More specifically, Abood held that a public employee has a First Amendment right to refuse to support a union’s political activities, but still must pay an “agency fee,” which covers the union’s non-political activities, such as collective bargaining.  This distinction prevents unionized employees from “free riding,” i.e., from enjoying the benefits of the collective bargaining process without contributing to the costs thereof.

The petitioners in Friederichs argue, however, that all public sector labor union activity is inherently political and that a public employee has a First Amendment right not be compelled to support that activity if they object to it.  The Supreme Court’s decision to hear the Friederichs case suggests that at least four justices are receptive to that argument, which could be devastating to public labor unions.
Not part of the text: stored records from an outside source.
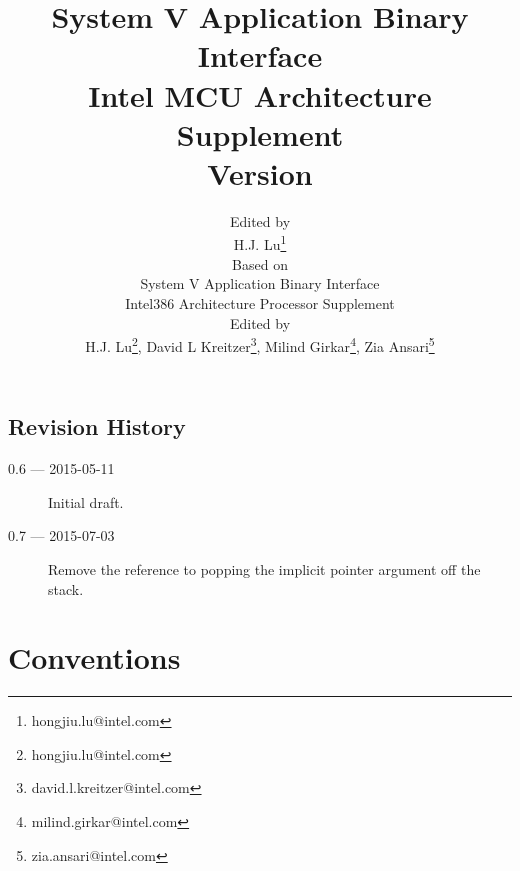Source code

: \documentclass[12pt]{report}
\begin{document}
\author{Edited by\\
  H.J. Lu\thanks{hongjiu.lu@intel.com} \\
  \small
  Based on\\
  \small
  System V Application Binary Interface\\
  \small
  Intel386 Architecture Processor Supplement\\
  \small
  Edited by\\
  \small
  H.J. Lu\thanks{hongjiu.lu@intel.com},
  David L Kreitzer\thanks{david.l.kreitzer@intel.com},
  Milind Girkar\thanks{milind.girkar@intel.com},
  Zia Ansari\thanks{zia.ansari@intel.com}}

\title{System V Application Binary Interface\\
{\Large Intel MCU Architecture Supplement\\
Version \version}}
\maketitle
\tableofcontents
\listoftables
\listoffigures

\section*{Revision History}

\begin{description}

\item[0.6 --- 2015-05-11] Initial draft.
\item[0.7 --- 2015-07-03] Remove the reference to popping the implicit
pointer argument off the stack.
\end{description}







\chapter{Conventions}


\appendix

\end{document}
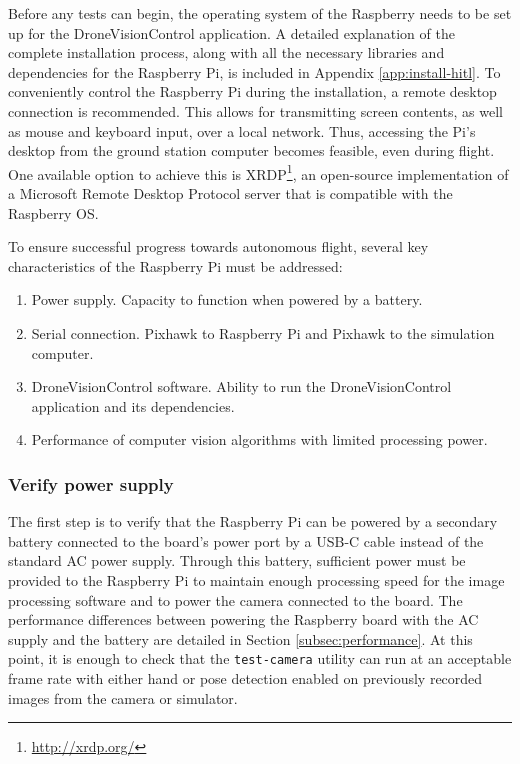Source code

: Before any tests can begin, the operating system of the Raspberry needs to be set up for the DroneVisionControl application. A detailed explanation of the complete installation process, along with all the necessary libraries and dependencies for the Raspberry Pi, is included in Appendix \ref{app:install-hitl}. To conveniently control the Raspberry Pi during the installation, a remote desktop connection is recommended. This allows for transmitting screen contents, as well as mouse and keyboard input, over a local network. Thus, accessing the Pi's desktop from the ground station computer becomes feasible, even during flight. One available option to achieve this is XRDP\footnote{\url{http://xrdp.org/}}, an open-source implementation of a Microsoft Remote Desktop Protocol server that is compatible with the Raspberry OS.

To ensure successful progress towards autonomous flight, several key characteristics of the Raspberry Pi must be addressed:
\begin{enumerate}
    \item Power supply. Capacity to function when powered by a battery.
    \item Serial connection. Pixhawk to Raspberry Pi and Pixhawk to the simulation computer.
    \item DroneVisionControl software. Ability to run the DroneVisionControl application and its dependencies.
    \item Performance of computer vision algorithms with limited processing power.
\end{enumerate}


\subsubsection{Verify power supply}

The first step is to verify that the Raspberry Pi can be powered by a secondary battery connected to the board's power port by a USB-C cable instead of the standard AC power supply. Through this battery, sufficient power must be provided to the Raspberry Pi to maintain enough processing speed for the image processing software and to power the camera connected to the board. The performance differences between powering the Raspberry board with the AC supply and the battery are detailed in Section \ref{subsec:performance}. At this point, it is enough to check that the \texttt{test-camera} utility can run at an acceptable frame rate with either hand or pose detection enabled on previously recorded images from the camera or simulator.


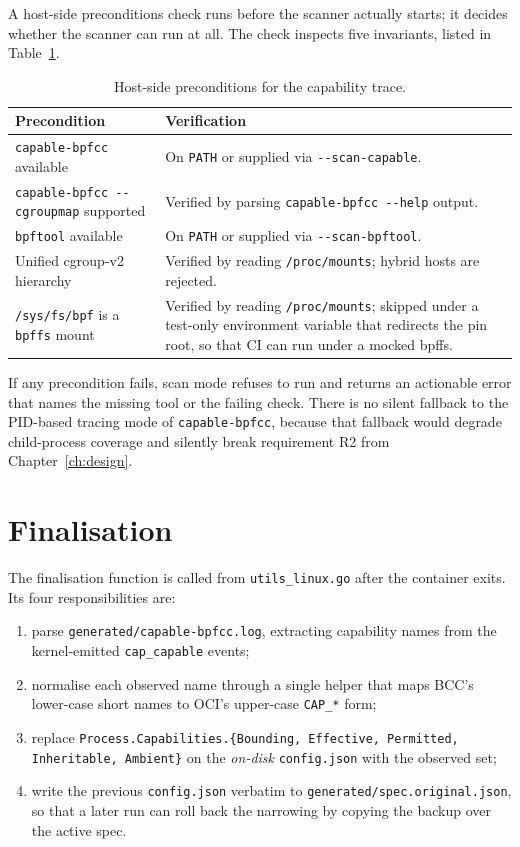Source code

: A host-side preconditions check runs before the scanner actually starts; it decides whether the scanner can run at all. The check inspects five invariants, listed in Table~\ref{tab:preconditions}.

\begin{table}[ht]
\centering
\caption{Host-side preconditions for the capability trace.}
\label{tab:preconditions}
\begin{tabular}{p{5.0cm}p{9.2cm}}
\toprule
\textbf{Precondition} & \textbf{Verification} \\
\midrule
\texttt{capable-bpfcc} available & On \texttt{PATH} or supplied via \texttt{-{}-scan-capable}. \\
\texttt{capable-bpfcc -{}-cgroupmap} supported & Verified by parsing \texttt{capable-bpfcc -{}-help} output. \\
\texttt{bpftool} available & On \texttt{PATH} or supplied via \texttt{-{}-scan-bpftool}. \\
Unified cgroup-v2 hierarchy & Verified by reading \texttt{/proc/mounts}; hybrid hosts are rejected. \\
\texttt{/sys/fs/bpf} is a \texttt{bpffs} mount & Verified by reading \texttt{/proc/mounts}; skipped under a test-only environment variable that redirects the pin root, so that CI can run under a mocked bpffs. \\
\bottomrule
\end{tabular}
\end{table}

If any precondition fails, scan mode refuses to run and returns an actionable error that names the missing tool or the failing check. There is no silent fallback to the PID-based tracing mode of \texttt{capable-bpfcc}, because that fallback would degrade child-process coverage and silently break requirement R2 from Chapter~\ref{ch:design}.

\section{Finalisation}\label{sec:impl-final}

The finalisation function is called from \texttt{utils\_linux.go} after the container exits. Its four responsibilities are:

\begin{enumerate}
    \item parse \texttt{generated/capable-bpfcc.log}, extracting capability names from the kernel-emitted \texttt{cap\_capable} events;
    \item normalise each observed name through a single helper that maps BCC's lower-case short names to OCI's upper-case \texttt{CAP\_*} form;
    \item replace \texttt{Process.Capabilities.\{Bounding, Effective, Permitted, Inheritable, Ambient\}} on the \emph{on-disk} \texttt{config.json} with the observed set;
    \item write the previous \texttt{config.json} verbatim to \texttt{generated/spec.original.json}, so that a later run can roll back the narrowing by copying the backup over the active spec.
\end{enumerate}

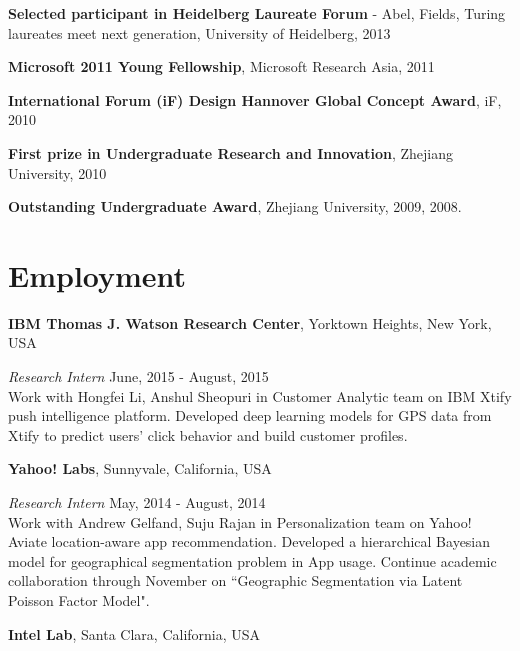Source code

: \documentclass[margin,line]{res}
\begin{document}
\begin{resume}
%

\textbf{Selected participant in Heidelberg Laureate Forum }- Abel, Fields, Turing laureates meet next generation, University of Heidelberg, 2013


\textbf{Microsoft 2011 Young Fellowship}, Microsoft Research Asia, 2011


\textbf{International Forum (iF) Design Hannover Global Concept Award}, iF, 2010 

\textbf{First prize in Undergraduate Research and Innovation}, Zhejiang University, 2010   

\textbf{Outstanding Undergraduate Award}, Zhejiang University, 2009, 2008. 

\section{\sc Employment} 
{\bf  IBM Thomas J. Watson Research Center}, Yorktown Heights, New York, USA

\vspace{-.3cm}
{\em Research Intern} \hfill { June, 2015 - August, 2015}\\
Work with Hongfei Li, Anshul Sheopuri in Customer Analytic team on IBM Xtify push intelligence platform. Developed deep learning models for GPS data from Xtify to predict users' click behavior and build customer profiles. 


{\bf  Yahoo! Labs}, Sunnyvale, California, USA

\vspace{-.3cm}
{\em Research Intern} \hfill { May, 2014 - August, 2014}\\
Work with Andrew Gelfand, Suju Rajan in Personalization team on Yahoo! Aviate location-aware app recommendation. Developed a hierarchical Bayesian model for geographical segmentation problem in App usage. Continue academic collaboration through November on ``Geographic Segmentation via Latent Poisson Factor Model".



{\bf  Intel Lab}, Santa Clara, California, USA


\end{resume}
\end{document}
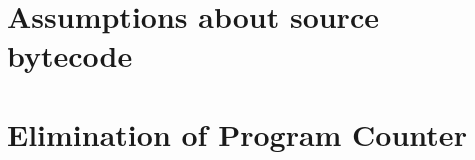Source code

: 
\section{Assumptions about source bytecode}
\label{compilation-assumptions-section}



\section{Elimination of Program Counter}
\label{elimination-of-program-counter-section}

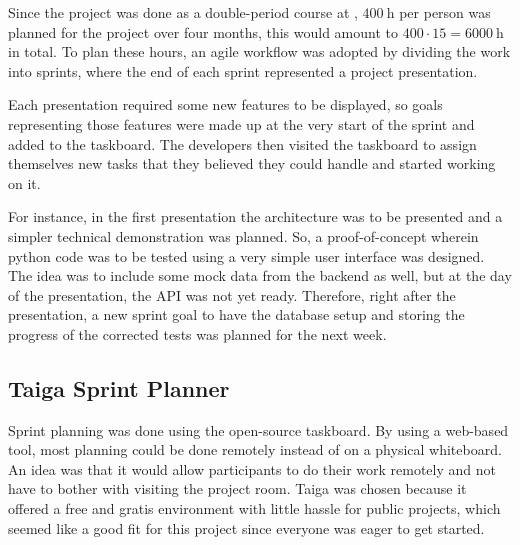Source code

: Since the project was done as a double-period course at \LTU, $\SI{400}{\hour}$ per person was planned for the project over four months, this would amount to $400\cdot15=\SI{6000}{\hour}$ in total. To plan these hours, an agile workflow was adopted by dividing the work into sprints, where the end of each sprint represented a project presentation.

Each presentation required some new features to be displayed, so goals representing those features were made up at the very start of the sprint and added to the taskboard. The developers then visited the taskboard to assign themselves new tasks that they believed they could handle and started working on it.

For instance, in the first presentation the architecture was to be presented and a simpler technical demonstration was planned. So, a proof-of-concept wherein python code was to be tested using a very simple user interface was designed. The idea was to include some mock data from the backend as well, but at the day of the presentation, the API was not yet ready. Therefore, right after the presentation, a new sprint goal to have the database setup and storing the progress of the corrected tests was planned for the next week.

\subsection{Taiga Sprint Planner}
Sprint planning was done using the open-source \taiga{} taskboard. By using a web-based tool, most planning could be done remotely instead of on a physical whiteboard. An idea was that it would allow participants to do their work remotely and not have to bother with visiting the project room. Taiga was chosen because it offered a free and gratis environment with little hassle for public projects, which seemed like a good fit for this project since everyone was eager to get started.


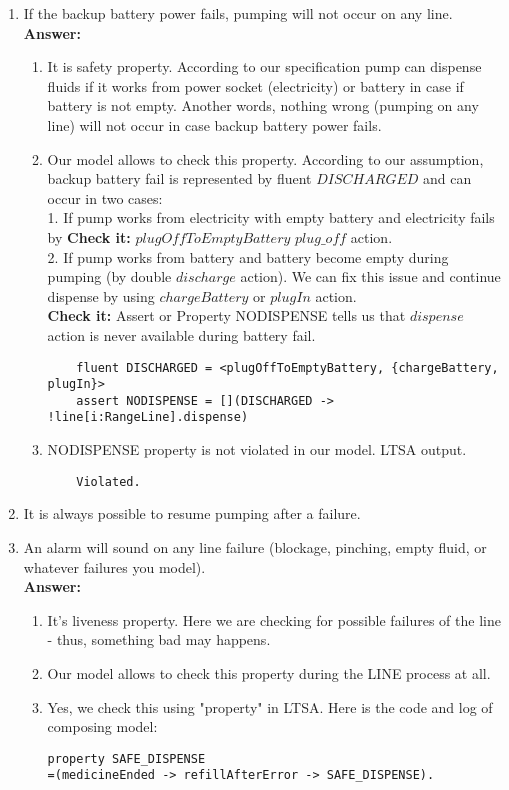 \documentclass{article}
\begin{document}
\begin{enumerate}
     
      
    
    \item If the backup battery power fails, pumping will not occur on any line.\\
    \textbf{Answer:}
    \begin{enumerate}
    \item It is safety property. According to our specification pump can dispense fluids if it works from power
    socket (electricity) or battery in case if battery is not empty. Another words, nothing wrong (pumping on any line) will
    not occur in case backup battery power fails.
 
    \item Our model allows to check this property. According to our assumption, backup battery fail is represented by fluent
    $DISCHARGED$ and can occur in two cases:\\
    1. If pump works from electricity with empty battery and electricity fails by \textbf{Check it:} $plugOffToEmptyBattery$
    $plug\_off$ action.\\
    2. If pump works from battery and battery become empty during pumping (by double $discharge$ action).
    We can fix this issue and continue dispense by using $chargeBattery$ or $plugIn$ action.\\
    \textbf{Check it:} Assert or Property NODISPENSE tells us that $dispense$ action is never available during battery fail.
    \begin{verbatim}
    fluent DISCHARGED = <plugOffToEmptyBattery, {chargeBattery, plugIn}>
    assert NODISPENSE = [](DISCHARGED -> !line[i:RangeLine].dispense)
    \end{verbatim}
    
    \item NODISPENSE property is not violated in our model. LTSA output.
    \begin{verbatim}
    Violated.
    \end{verbatim} 
    \end{enumerate}    
    
    
    \item It is always possible to resume pumping after a failure.
    \item An alarm will sound on any line failure (blockage, pinching, empty fluid, or
whatever failures you model).\\
    \textbf{Answer:}
    \begin{enumerate}
    	\item It's liveness property. Here we are checking for possible failures of the line - thus, something bad may happens.
		\item Our model allows to check this property during the LINE process at all.
		\item Yes, we check this using "property" in LTSA. Here is the code and log of composing model:
\begin{verbatim}
property SAFE_DISPENSE
=(medicineEnded -> refillAfterError -> SAFE_DISPENSE).


\end{verbatim}
\end{enumerate}
\end{enumerate}
\end{document}
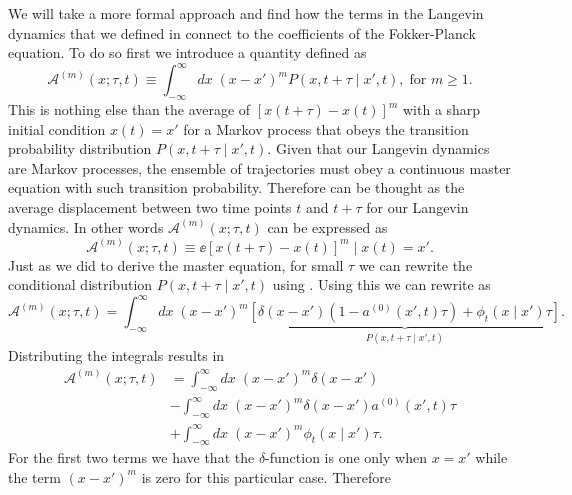 We will take a more formal approach and find how the terms in the Langevin
dynamics that we defined in  connect to the
coefficients of the Fokker-Planck equation. To do so first we introduce a
quantity defined as
\begin{equation}
    \mathcal{A}^{(m)}(x; \tau, t) \equiv \int_{-\infty}^\infty dx\;
    (x - x')^m P(x, t + \tau \mid x', t), \; \text{for } m \geq 1.
    \label{eq_compute_jump_mom}
\end{equation}
This is nothing else than the average of $[x(t + \tau) - x(t)]^m$ with a sharp
initial condition $x(t) = x'$ for a Markov process that obeys the transition
probability distribution $P(x, t + \tau \mid x', t)$. Given that our Langevin
dynamics are Markov processes, the ensemble of trajectories must obey a
continuous master equation with such transition probability. Therefore
 can be thought as the average displacement between
two time points $t$ and $t + \tau$ for our Langevin dynamics. In other words
$\mathcal{A}^{(m)}(x; \tau, t)$ can be expressed as
\begin{equation}
    \mathcal{A}^{(m)}(x; \tau, t) \equiv 
    \ee{\left[x(t + \tau) - x(t)\right]^m \mid x(t) = x'}.
    \label{eq_average_A}
\end{equation}
Just as we did to derive the master equation, for small $\tau$ we can rewrite
the conditional distribution $P(x, t + \tau \mid x', t)$ using
. Using this we can rewrite
 as
\begin{equation}
    \mathcal{A}^{(m)}(x; \tau, t) = \int_{-\infty}^\infty dx\; (x - x')^m
    \underbrace{
    \left[ \delta(x - x') \left( 1 - a^{(0)}(x', t) \tau \right) +
    \phi_t(x \mid x')\tau \right]
    }_{P(x, t + \tau \mid x', t)}.
\end{equation}
Distributing the integrals results in
\begin{equation}
    \begin{aligned}
    \mathcal{A}^{(m)}(x; \tau, t) &= 
    \int_{-\infty}^\infty dx\; (x - x')^m \delta(x - x') \\
    &- \int_{-\infty}^\infty dx\; (x - x')^m \delta(x - x') a^{(0)}(x', t) 
    \tau \\ 
    &+ \int_{-\infty}^\infty dx\; (x - x')^m \phi_t(x \mid x') \tau.
    \end{aligned}
\end{equation}
For the first two terms we have that the $\delta$-function is one only when $x
= x'$ while the term $(x - x')^m$ is zero for this particular case. Therefore
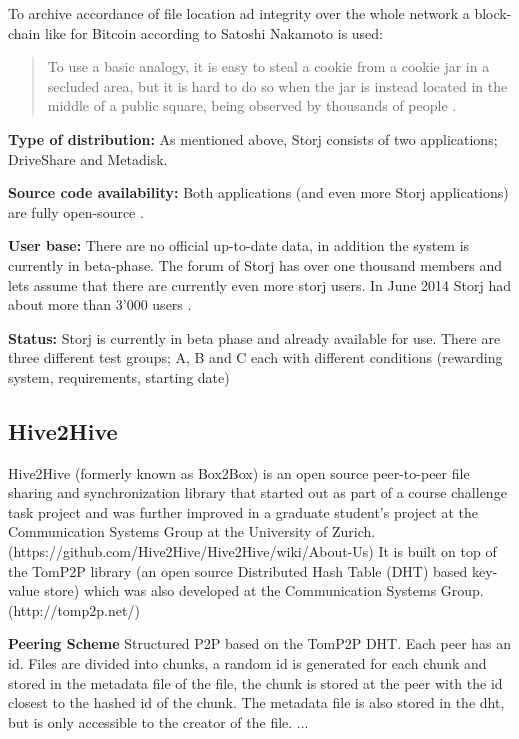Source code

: To archive accordance of file location ad integrity over the whole network a block-chain like for Bitcoin according to Satoshi Nakamoto \cite{bitcoin} is used:

\begin{quotation}To use a basic analogy, it is easy to steal a cookie from a cookie jar in a secluded area, but it is hard to do so when the jar is instead located in the middle of a public square, being observed by thousands of people \cite{storj:PDF}.\end{quotation}

\textbf{Type of distribution:} As mentioned above, Storj consists of two applications; DriveShare and Metadisk.

\textbf{Source code availability:} Both applications (and even more Storj applications) are fully open-source \cite{storj:github}.

\textbf{User base:} There are no official up-to-date data, in addition the system is currently in beta-phase. The forum of Storj has over one thousand members \cite{storj:forum} and lets assume that there are currently even more storj users. In June 2014 Storj had about more than 3'000 users \cite{storj:crowdsale}.

\textbf{Status:} Storj is currently in beta phase and already available for use. There are three different test groups; A, B and C each with different conditions (rewarding system, requirements, starting date) \cite {storj:earlyaccess}

\subsection{Hive2Hive} %
Hive2Hive (formerly known as Box2Box) is an open source peer-to-peer file sharing and synchronization library that started out as part of a course challenge task project and was further improved in a graduate student's project at the Communication Systems Group at the University of Zurich. (https://github.com/Hive2Hive/Hive2Hive/wiki/About-Us) It is built on top of the TomP2P library (an open source Distributed Hash Table (DHT) based key-value store) which was also developed at the Communication Systems Group. (http://tomp2p.net/)

\textbf{Peering Scheme}
Structured P2P based on the TomP2P DHT. Each peer has an id. Files are divided into chunks, a random id is generated for each chunk and stored in the metadata file of the file, the chunk is stored at the peer with the id closest to the hashed id of the chunk. The metadata file is also stored in the dht, but is only accessible to the creator of the file. ...

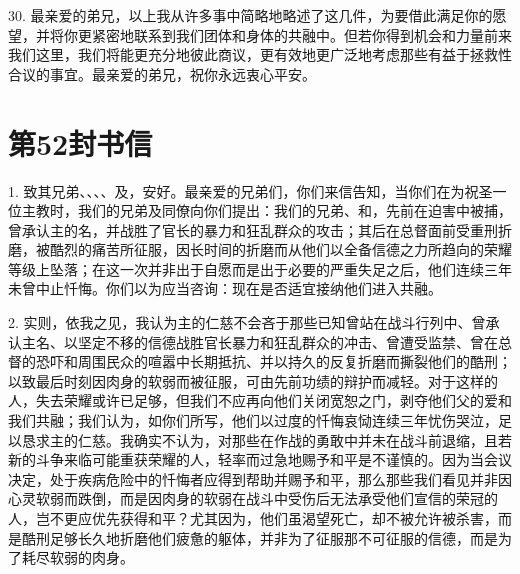 30. 最亲爱的弟兄，以上我从许多事中简略地略述了这几件，为要借此满足你的愿望，并将你更紧密地联系到我们团体和身体的共融中。但若你得到机会和力量前来我们这里，我们将能更充分地彼此商议，更有效地更广泛地考虑那些有益于拯救性合议的事宜。最亲爱的弟兄，祝你永远衷心平安。\par



\section{第52封书信}

\par

\par

1. 致其兄弟、、、、及，安好。最亲爱的兄弟们，你们来信告知，当你们在为祝圣一位主教时，我们的兄弟及同僚向你们提出：我们的兄弟、和，先前在迫害中被捕，曾承认主的名，并战胜了官长的暴力和狂乱群众的攻击；其后在总督面前受重刑折磨，被酷烈的痛苦所征服，因长时间的折磨而从他们以全备信德之力所趋向的荣耀等级上坠落；在这一次并非出于自愿而是出于必要的严重失足之后，他们连续三年未曾中止忏悔。你们以为应当咨询：现在是否适宜接纳他们进入共融。\par

2. 实则，依我之见，我认为主的仁慈不会吝于那些已知曾站在战斗行列中、曾承认主名、以坚定不移的信德战胜官长暴力和狂乱群众的冲击、曾遭受监禁、曾在总督的恐吓和周围民众的喧嚣中长期抵抗、并以持久的反复折磨而撕裂他们的酷刑；以致最后时刻因肉身的软弱而被征服，可由先前功绩的辩护而减轻。对于这样的人，失去荣耀或许已足够，但我们不应再向他们关闭宽恕之门，剥夺他们父的爱和我们共融；我们认为，如你们所写，他们以过度的忏悔哀恸连续三年忧伤哭泣，足以恳求主的仁慈。我确实不认为，对那些在作战的勇敢中并未在战斗前退缩，且若新的斗争来临可能重获荣耀的人，轻率而过急地赐予和平是不谨慎的。因为当会议决定，处于疾病危险中的忏悔者应得到帮助并赐予和平，那么那些我们看见并非因心灵软弱而跌倒，而是因肉身的软弱在战斗中受伤后无法承受他们宣信的荣冠的人，岂不更应优先获得和平？尤其因为，他们虽渴望死亡，却不被允许被杀害，而是酷刑足够长久地折磨他们疲惫的躯体，并非为了征服那不可征服的信德，而是为了耗尽软弱的肉身。\par

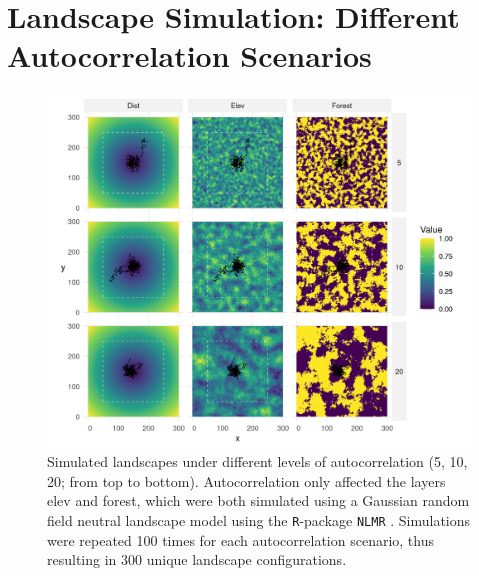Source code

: \documentclass[abstract=on,10pt,a4paper,bibliography=totocnumbered]{article}
\begin{document}
\section{Landscape Simulation: Different Autocorrelation Scenarios}
\begin{figure}[!ht]
  \begin{center}
  \includegraphics[width = \textwidth]{99_CovariatesAppendix.png}
  \caption{Simulated landscapes under different levels of autocorrelation (5,
  10, 20; from top to bottom). Autocorrelation only affected the layers
  \textsf{elev} and \textsf{forest}, which were both simulated using a Gaussian
  random field neutral landscape model \citep{Schlather.2015} using the
  \texttt{R}-package \texttt{NLMR} \citep{Sciaini.2018}. Simulations were
  repeated 100 times for each autocorrelation scenario, thus resulting in 300
  unique landscape configurations.}
  \label{Covariates}
  \end{center}
\end{figure}

\newpage
\end{document}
The case has been scheduled for oral argument before the Supreme Court on January 11, 2016. The Obama administration has filed an amicus brief in support of the unions, asking the Supreme Court to reaffirm Abood. [I share the administration’s view that Abood should be reaffirmed.]

This is a VERY important case, but it has been flying under the media’s radar screen. Click here to read more about the case over at SCOTUSblog. And click here for an insightful discussion about the threat an adverse decision poses to our democracy in general.

2 Comments on “New Threat To Public Sector Labor Unions, Ctd”

  1. Suzanne Bates says:

    Can you explain why you think Abood should be reaffirmed? Why should teachers and other employees be forced to pay union dues when they disagree with union behavior and activities? I’ve heard Rebecca Friedrichs speak, and she has some very legitimate complaints about her union. Right now, people like her have no recourse. She tried working from within, and it didn’t work. Unions have got to learn to be more responsive to their membership, and under the current monopoly, forced-dues system we have in place, that doesn’t happen.

    • Dan Klau says:

      Dear Suzanne, apologies for the delay in responding to your comment. I’m happy to explain my position.

      First, I begin with the premise that unions in general, both private and public, are a necessary counterbalance to large conglomerations of power in the private and public sectors. I think history has demonstrated that workers, when unable to bargain collectively, are too often subject to abuse and arbitrary exercises of power by employers. Now, I know some people argue that things have changed so much over the past century that unions are no longer necessary. I am familiar with the arguments, but I do not agree with them. In short, I believe unions are still necessary.

      Second, given my acceptance of this premise, a legal ruling that allows individuals who are represented by unions and who enjoy the benefits of such representation to avoid paying fees to support the collective bargaining process creates a huge free-rider problem that could make public sector unions financially non-viable. That problem is central to the Abood decision and it is one that I find persuasive.

      Third, I understand the complaints raised by many public employees who are required to pay agency fees even though they disagree with union activities, policies, etc. That is a real problem. But society does not allow citizens to refuse to pay taxes because they disagree with the policies and positions of the government that happens to be in power at a particular point in time. I know that the analogy is far from perfect. I offer it only to make the point that sometimes people who disagree with the majority position in an organization can’t opt out of contributing financially to the organization, while continuing to enjoy the benefits that the organization bestows upon them with respect to wages, work conditions, etc.

      Fourth, I have a sense that many people who would like to see Abood overturned really just don’t like public sector unions generally and hope that overturning Abood will lead to their eventual demise. If my sense is correct, I think the more honest approach is to candidly argue for an end to public sector collective bargaining, rather than make a legal argument that there is a First Amendment right to refuse to pay fees that support collective bargaining, which, if accepted, could be financially ruinous for the unions. In other words, opponents of public sector labor unions should explain why collective bargaining in the public sector is no longer necessary, is “bad,” etc., rather than trying to bring about the demise of the unions through a back-door legal argument that has grave implications for the continued financial viability of public sector unions.

      Lest my response be interpreted as a full-throated endorsement of public sector labor unions, let me say that I have significant concerns about collective bargaining in the public sector. (That’s a post for another day.) I just don’t think the best way to address those concerns is by making it impossible for unions to survive financially by creating a serious free-rider problem.

      Thanks for your inquiry. I hope my response is useful, even if not ultimately persuasive!